Volkswagen claims damages from ex-CEOs over 'dieselgate'
German auto giant Volkswagen (VW) said on Friday that it will claim damages from former chief executive Martin Winterkorn and former Audi boss Rupert Stadler over the "dieselgate" emissions cheating scandal.
The company said that following a long legal probe, it had concluded that the two former CEOs had breached their duty of care. However, the group said it had found no violations carried out by other members of the management board.
Both of the executives have denied any responsibility in the scandal. Winterkorn's lawyers said in a statement that he regretted the board's decision and rejected the accusations.
"Mr Prof Dr Winterkorn is aware that the supervisory board is obliged to assess potential claims and to possibly assert them. He will therefore seek to clarify those questions in consultation with Volkswagen AG," the statement said.

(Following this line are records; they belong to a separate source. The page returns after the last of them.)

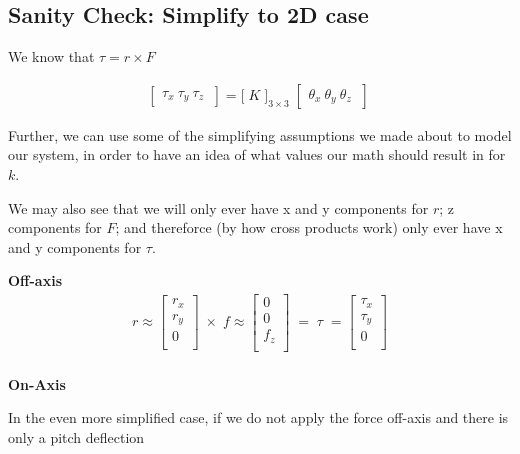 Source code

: \documentclass[preprint,12pt,3p]{elsarticle}
\begin{document}
\subsection{Sanity Check: Simplify to 2D case}

We know that $\tau = r \times F$

\begin{align}
    \begin{bmatrix}
        \tau_{x} \
        \tau_{y} \
        \tau_{z} \
    \end{bmatrix} =
    \Bigg[ \; K \; \Bigg]_{3\times3} \;
    \begin{bmatrix}
        \theta_{x} \
        \theta_{y} \
        \theta_{z} \
    \end{bmatrix} \
\end{align}

Further, we can use some of the simplifying assumptions we made about to model our system, in order to have an idea of what values our math should result in for $k$.

We may also see that we will only ever have x and y components for $r$; z components for $F$; and thereforce (by how cross products work) only ever have x and y components for $\tau$.

\textbf{Off-axis}
\begin{align}
r \approx
\begin{bmatrix}
    r_x       \\
    r_y       \\
    0       \\
\end{bmatrix} \; \times \;
f \approx
\begin{bmatrix}
    0       \\
    0       \\
    f_z      \\
\end{bmatrix} \; =  \; \tau \; = 
\begin{bmatrix}
    \tau_x       \\
    \tau_y       \\
    0      \\
\end{bmatrix}\\
\end{align}


\textbf{On-Axis}

In the even more simplified case, if we do not apply the force off-axis and there is only a pitch
deflection
\end{document}
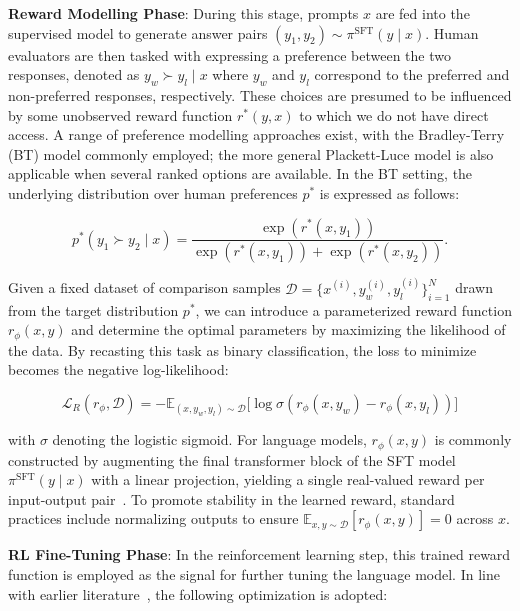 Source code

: \textbf{Reward Modelling Phase}: During this stage, prompts $x$ are fed into the supervised model to generate answer pairs $(y_1, y_2)\sim \pi^\text{SFT}(y \mid x)$. Human evaluators are then tasked with expressing a preference between the two responses, denoted as $y_w\succ y_l \mid x$ where $y_w$ and $y_l$ correspond to the preferred and non-preferred responses, respectively. These choices are presumed to be influenced by some unobserved reward function $r^*(y, x)$ to which we do not have direct access. A range of preference modelling approaches exist, with the Bradley-Terry (BT) model \cite{bradley1952rankanalysis} commonly employed; the more general Plackett-Luce model \citep{plackett1975analysis, luce2012individual} is also applicable when several ranked options are available. In the BT setting, the underlying distribution over human preferences $p^*$ is expressed as follows:

\begin{equation}\label{eq:bradley-terry}
    p^*(y_1\succ y_2 \mid x)=\frac{\exp\left(r^*(x, y_1)\right)}{\exp\left(r^*(x, y_1)\right) + \exp\left(r^*(x, y_2)\right)}.
\end{equation}

Given a fixed dataset of comparison samples $\mathcal{D}=\bigl\{x^{(i)}, y_w^{(i)}, y_l^{(i)}\bigr\}_{i=1}^N$ drawn from the target distribution $p^*$, we can introduce a parameterized reward function $r_{\phi}(x, y)$ and determine the optimal parameters by maximizing the likelihood of the data. By recasting this task as binary classification, the loss to minimize becomes the negative log-likelihood:

\begin{equation}\label{eq:reward_model}
    \mathcal{L}_R(r_{\phi}, \mathcal{D}) = -\mathbb{E}_{(x, y_w, y_l)\sim \mathcal{D}}\bigl[\log \sigma(r_{\phi}(x, y_w)- r_{\phi}(x, y_l))\bigr]
\end{equation}

with $\sigma$ denoting the logistic sigmoid. For language models, $r_{\phi}(x, y)$ is commonly constructed by augmenting the final transformer block of the SFT model $\pi^\text{SFT}(y \mid x)$ with a linear projection, yielding a single real-valued reward per input-output pair~\cite{ziegler2020finetuning}. To promote stability in the learned reward, standard practices include normalizing outputs to ensure $\mathbb{E}_{x,y\sim \mathcal{D}}\left[r_\phi(x, y)\right] = 0$ across $x$.

\textbf{RL Fine-Tuning Phase}: In the reinforcement learning step, this trained reward function is employed as the signal for further tuning the language model. In line with earlier literature~\citep{jaques2017sequence, jaques2020human}, the following optimization is adopted:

Winterkorn resigned from his position as VW chief executive shortly after the emissions scandal was uncovered by US authorities and scientists.
The scandal has cost VW more than €30 billion ($35 billion) in fines, legal costs and compensation.
"The Supervisory Board of Volkswagen AG has drawn a line under its clarification process and ended its investigation started in October 2015 into the causes of the diesel crisis and who was responsible for this," Volkswagen said in a statement.
'Breaches of duty of care'
"As a result, the Supervisory Board decided at its meeting today to assert claims for damages against the former Chairman of the Group Board of Management, Prof. Martin Winterkorn, and the former Group Board of Management member and Chairman of the Board of Management of AUDI AG, Rupert Stadler, on account of breaches of the duty of care under stock corporation law."
The company admitted in 2015 to using illegal software to rig millions of diesel engine tests in the United States, creating the biggest scandal in its history.
Both CEOs 'privy to illicit software'
One of the key findings in Friday's decision was that Winterkorn had failed to act in a responsible manner in the period following what was described as a crisis conference on July 27, 2015, in which Winterkorn had the information on "the use of inadmissible software functions in 2.0-liter vehicles, that were sold in the North American market in the years between 2009 to 2015."
VW said its supervisory board had found that Stadler had not investigated from September 2016 whether Audi motors built into Volkswagen, Porsche and Audi model vehicles in the EU included the illicit software.
Winterkorn and four other current and former executives are due to be tried on charges of organized commercial fraud and serious tax evasion. A district court recently postponed the start of the trial due to the coronavirus pandemic. A new trial date was set on Wednesday, for September 16. The first senior executive to go on trial over the scandal was Stadler, whose fraud proceedings opened in Munich last year.